開発中の抗がん剤ナパブカシンの結腸直腸がんを対象としたフェーズ3 試験の解析結果の速報について(主要評価項目の未達)

大日本住友製薬株式会社(本社:大阪市、代表取締役社長:野村 博)は、抗がん剤として開発中のナパブカシン(一般名、開発コード:BBI608、以下「ナパブカシン」)の結腸直腸がん患者を対象としたフェーズ3試験(CanStem303C試験、以下「本試験」)において、主要評価項目を達成しなかったという解析結果の速報を得ましたので、お知らせします。

安全性プロファイルはこれまでのナパブカシンの臨床試験結果と一貫していました。本試験結果の詳細は、今後、学会等にて公表する予定です。

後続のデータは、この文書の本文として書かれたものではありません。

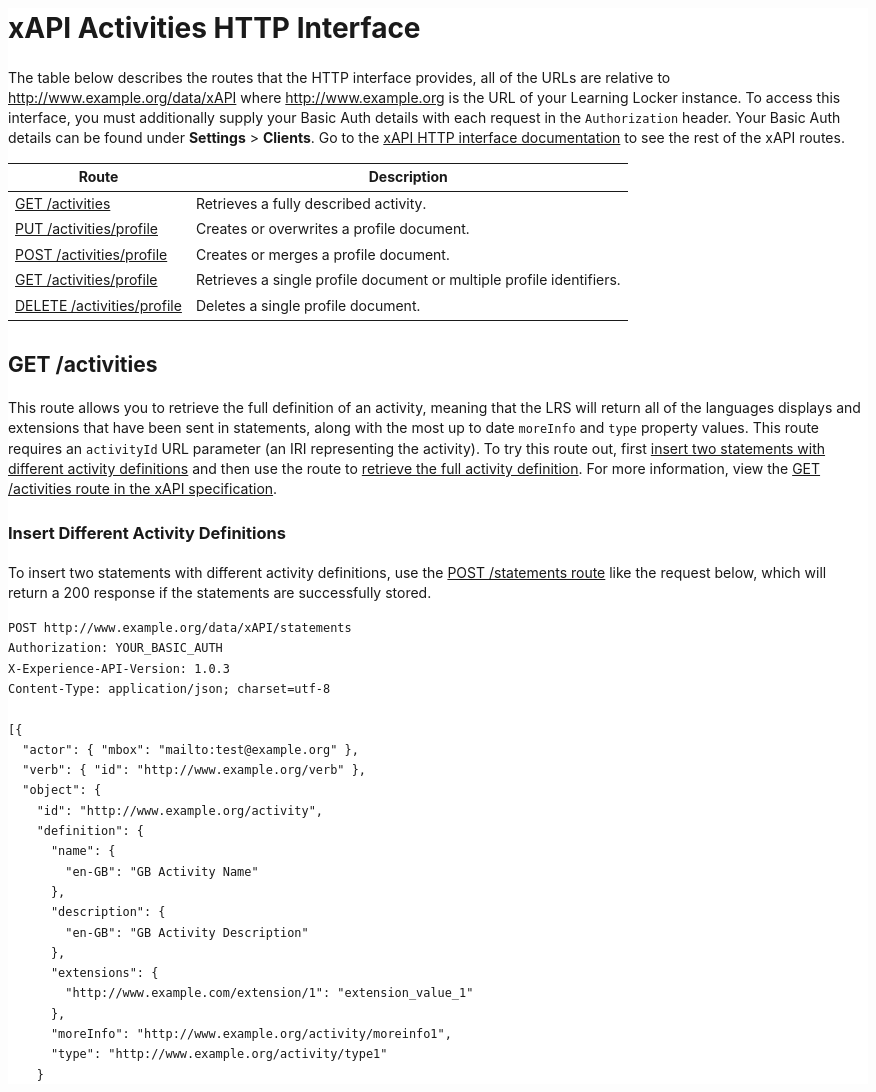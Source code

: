 ---
---

# xAPI Activities HTTP Interface
The table below describes the routes that the HTTP interface provides, all of the URLs are relative to http://www.example.org/data/xAPI where http://www.example.org is the URL of your Learning Locker instance. To access this interface, you must additionally supply your Basic Auth details with each request in the `Authorization` header. Your Basic Auth details can be found under **Settings** > **Clients**. Go to the [xAPI HTTP interface documentation](../http-xapi) to see the rest of the xAPI routes.

Route | Description
--- | ---
[GET /activities](../http-xapi-activities#get-activities) | Retrieves a fully described activity.
[PUT /activities/profile](../http-xapi-activities#put-activitiesprofile) | Creates or overwrites a profile document.
[POST /activities/profile](../http-xapi-activities#post-activitiesprofile) | Creates or merges a profile document.
[GET /activities/profile](../http-xapi-activities#get-activitiesprofile) | Retrieves a single profile document or multiple profile identifiers.
[DELETE /activities/profile](../http-xapi-activities#delete-activitiesprofile) | Deletes a single profile document.

## GET /activities
This route allows you to retrieve the full definition of an activity, meaning that the LRS will return all of the languages displays and extensions that have been sent in statements, along with the most up to date `moreInfo` and `type` property values. This route requires an `activityId` URL parameter (an IRI representing the activity). To try this route out, first [insert two statements with different activity definitions](#insert-different-activity-definitions) and then use the route to [retrieve the full activity definition](#retrieve-full-activity-definition). For more information, view the [GET /activities route in the xAPI specification](https://github.com/adlnet/xAPI-Spec/blob/master/xAPI-Communication.md#25-activities-resource).

### Insert Different Activity Definitions
To insert two statements with different activity definitions, use the [POST /statements route](../http-xapi-statements#post-statements) like the request below, which will return a 200 response if the statements are successfully stored.

```http
POST http://www.example.org/data/xAPI/statements
Authorization: YOUR_BASIC_AUTH
X-Experience-API-Version: 1.0.3
Content-Type: application/json; charset=utf-8

[{
  "actor": { "mbox": "mailto:test@example.org" },
  "verb": { "id": "http://www.example.org/verb" },
  "object": {
    "id": "http://www.example.org/activity",
    "definition": {
      "name": {
        "en-GB": "GB Activity Name"
      },
      "description": {
        "en-GB": "GB Activity Description"
      },
      "extensions": {
        "http://www.example.com/extension/1": "extension_value_1"
      },
      "moreInfo": "http://www.example.org/activity/moreinfo1",
      "type": "http://www.example.org/activity/type1"
    }
```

当社は、本試験の結果や最近の業績動向を踏まえて当社の2021年3月期連結業績予想を見直し中であり、業績予想を修正した場合は速やかにお知らせします。

(ご参考)
【CanStem303C試験(NCT02753127)について】
CanStem303C試験は、前治療歴のある進行性の結腸直腸がん患者1,253名を対象とした多施設共同、ランダム化、オープンラベルの国際共同フェーズ3試験であり、ナパブカシンとFOLFIRI(フルオロウラシル、ロイコボリン、イリノテカンの併用)の併用群またはFOLFIRI単独投与群に1対1に分け、ナパブカシン240㎎を1日2回経口投与した際の有効性および安全性を検討しました。FOLFIRI併用下では医師の判断によって両群にベバシズマブが投与されました。
主要評価項目は、全集団およびpSTAT3陽性集団における全生存期間(OS)です。重要な副次評価項目は、全集団およびpSTAT3陽性集団における無増悪生存期間(PFS)、病勢コントロール率(DCR)、奏効率(ORR)です。

【ナパブカシンについて】
ナパブカシンは、当社の子会社であるスミトモダイニッポンファーマオンコロジー・インク(旧ボストン・バイオメディカル・インク)が創製し、抗がん剤として開発中の経口剤です。ナパブカシンは、がん細胞に発現する酵素NQO1により生体内活性化を受け、活性酸素種を産生することでSTAT3を含むがん幹細胞性やがんの増悪に関わる経路を阻害し、最終的にはがん細胞を死に至らしめると期待されています。